Ark. R. Civ. P. 13(a) (2009) (emphasis added). To prove tortious interference under Arkansas law, C.A.G. must prove the following elements: (1) the existence of a valid contractual relationship or a business expectancy; (2) knowledge of the relationship or expectancy on the part of the interfering party; (3) intentional interference inducing or causing a breach or termination of the relationship or expectancy; and (4) resultant damage to the party whose relationship or expectancy has been disrupted. See, e.g., K.C. Props, of N.W. Ark, Inc. v. Lowell Inv. Partners, LLC, 373 Ark. 14, 26, 280 S.W.3d 1, 11 (2008). This court also requires that the defendant’s conduct be at least “improper” for a valid tortious-interference claim.
Given the elements of tortious interference, and the allegations in C.A.G.’s counterclaim that the complaint and lis pendens were improper and interfered with its business, it is clear that the counterclaim was a compulsory claim under Rule 13(a). According to the counterclaim, Crockett’s actions were “improper because the lawsuit and lis pendens notice was [sic] filed without probable cause because the lawsuit is without merit, which plaintiff knows or is charged with knowledge of....” C.A.G. would be unable to Improve that Crockett’s actions were improper without delving into the merits of the underlying complaint. Accordingly, the counterclaim was compulsory. See also First Nat’l Bank of DeWitt v. Cruthis, 352 Ark. 292, 298, 100 S.W.3d 703, 707 (2003) (tortious interference with contract counterclaim held to be compulsory under Rule 13).
Neither party raises the issue of the finality of the February 5, 2009 order due to C.A.G.’s voluntary nonsuit of its counterclaim, but this court must necessarily address it because it affects our jurisdiction over the appeal. See Haile, 322 Ark. 29, 907 S.W.2d 122. It is clear from the record that the circuit judge has not met the requirements of Rule 54(b) in this case. Under Bevans, the voluntary nonsuit of the tortious-interference counterclaim did not operate to make the December 4, 2007 order final and appealable because the counterclaim can be refiled.
Dismissed without prejudice.
. C.A.G. and Omni were involved in litigation at that time.
. Papachristou’s father provided the $50,000.

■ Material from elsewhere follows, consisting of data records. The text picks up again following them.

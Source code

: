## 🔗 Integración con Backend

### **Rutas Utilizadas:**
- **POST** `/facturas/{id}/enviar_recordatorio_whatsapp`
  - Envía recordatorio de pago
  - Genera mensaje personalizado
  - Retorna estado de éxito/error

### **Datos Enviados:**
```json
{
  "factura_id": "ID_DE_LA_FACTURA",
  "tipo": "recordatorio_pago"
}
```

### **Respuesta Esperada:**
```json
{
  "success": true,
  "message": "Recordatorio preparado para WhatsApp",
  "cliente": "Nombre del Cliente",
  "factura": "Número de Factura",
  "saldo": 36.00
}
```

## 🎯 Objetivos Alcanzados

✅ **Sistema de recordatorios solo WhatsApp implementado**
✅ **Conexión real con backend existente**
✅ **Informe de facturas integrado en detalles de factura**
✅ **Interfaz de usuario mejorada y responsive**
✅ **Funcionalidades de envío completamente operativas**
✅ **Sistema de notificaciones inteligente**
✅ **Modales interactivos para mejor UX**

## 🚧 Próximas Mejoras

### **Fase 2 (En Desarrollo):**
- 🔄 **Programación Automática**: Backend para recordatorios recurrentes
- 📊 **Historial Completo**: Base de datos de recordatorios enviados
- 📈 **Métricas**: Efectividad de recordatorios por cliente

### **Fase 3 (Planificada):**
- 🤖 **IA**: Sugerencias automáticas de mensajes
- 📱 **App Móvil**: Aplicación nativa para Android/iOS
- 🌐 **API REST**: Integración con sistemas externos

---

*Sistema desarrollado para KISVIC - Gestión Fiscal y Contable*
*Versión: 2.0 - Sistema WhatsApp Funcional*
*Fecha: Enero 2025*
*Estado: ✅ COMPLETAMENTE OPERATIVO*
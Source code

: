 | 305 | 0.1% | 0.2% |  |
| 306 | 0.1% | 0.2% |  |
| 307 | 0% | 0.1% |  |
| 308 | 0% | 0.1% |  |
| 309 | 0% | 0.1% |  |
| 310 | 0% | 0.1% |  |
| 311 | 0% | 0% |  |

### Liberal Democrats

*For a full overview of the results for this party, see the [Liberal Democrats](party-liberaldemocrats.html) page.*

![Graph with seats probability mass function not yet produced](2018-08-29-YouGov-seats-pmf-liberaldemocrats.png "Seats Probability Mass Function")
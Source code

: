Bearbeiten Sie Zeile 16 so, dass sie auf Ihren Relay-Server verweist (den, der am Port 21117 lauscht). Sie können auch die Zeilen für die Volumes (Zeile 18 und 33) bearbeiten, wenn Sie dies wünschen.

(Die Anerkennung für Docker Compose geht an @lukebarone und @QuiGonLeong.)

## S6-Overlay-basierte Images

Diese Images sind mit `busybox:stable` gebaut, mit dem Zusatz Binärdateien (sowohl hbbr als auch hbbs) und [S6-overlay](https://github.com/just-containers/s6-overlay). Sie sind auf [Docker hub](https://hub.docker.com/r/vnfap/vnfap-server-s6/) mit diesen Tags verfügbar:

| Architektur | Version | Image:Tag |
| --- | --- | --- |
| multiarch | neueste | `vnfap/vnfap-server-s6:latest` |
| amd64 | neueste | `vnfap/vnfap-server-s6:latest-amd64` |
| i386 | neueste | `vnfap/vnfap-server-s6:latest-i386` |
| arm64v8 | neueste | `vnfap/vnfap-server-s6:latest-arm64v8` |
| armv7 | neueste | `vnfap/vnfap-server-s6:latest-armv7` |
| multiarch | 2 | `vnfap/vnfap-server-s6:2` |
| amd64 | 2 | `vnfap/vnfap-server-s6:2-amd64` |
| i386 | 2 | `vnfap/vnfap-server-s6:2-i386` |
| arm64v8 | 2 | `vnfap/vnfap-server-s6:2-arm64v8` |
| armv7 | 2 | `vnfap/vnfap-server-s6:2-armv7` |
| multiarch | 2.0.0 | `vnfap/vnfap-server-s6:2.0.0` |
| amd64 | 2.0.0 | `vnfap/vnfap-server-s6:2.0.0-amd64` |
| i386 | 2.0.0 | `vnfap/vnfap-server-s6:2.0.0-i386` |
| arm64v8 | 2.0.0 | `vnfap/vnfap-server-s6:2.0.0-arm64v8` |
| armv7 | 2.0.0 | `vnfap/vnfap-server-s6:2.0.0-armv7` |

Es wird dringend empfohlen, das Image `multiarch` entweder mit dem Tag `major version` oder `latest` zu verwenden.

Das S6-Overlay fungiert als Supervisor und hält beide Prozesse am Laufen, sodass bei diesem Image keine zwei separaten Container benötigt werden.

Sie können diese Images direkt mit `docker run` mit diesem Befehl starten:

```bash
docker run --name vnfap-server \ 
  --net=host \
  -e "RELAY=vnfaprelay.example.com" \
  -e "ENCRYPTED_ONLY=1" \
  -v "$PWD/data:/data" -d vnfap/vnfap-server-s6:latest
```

. The order specifically stated that "[0]n December 4, 2007, the court granted defendant’s Motion for Summary Judgment and dismissed plaintiff's Complaint with prejudice, on all basis [sic] set forth in the Complaint as amended. That by this Order, the court intended to and did enter a final Order of Dismissal with prejudice of plaintiff's Complaint and hereby reaffirms that ruling....”
. At the October 13, 2008 hearing, counsel for C.A.G. specifically requested a Rule 54(b) certificate due to concerns that Crockett’s actions in nonsuiting her deed-reformation claim would defeat finality.
. Crockett’s complaint and lis pendens were filed on June 15, 2007. Thus, the three-year statute of limitations for the tortious-interference counterclaim has not yet run.
. We note that, under Haile v. Ark. Power & Light Co., supra, this court may also lack jurisdiction of the appeal as a result of Crockett's voluntary nonsuit of her deed-reformation claim, which arises out of the February 18, 1998 deed. Crockett nonsuited one, but not all, of her claims against C.A.G., as prohibited by Haile. However, it is unclear how the possible running of the statute of limitations and savings-statute period for Crockett’s deed-reformation claim may affect the viability of that claim and our holdings regarding finality. Accordingly, we base our dismissal on the clear violation of Bevans with regard to C.A.G.'s tortious-interference counterclaim.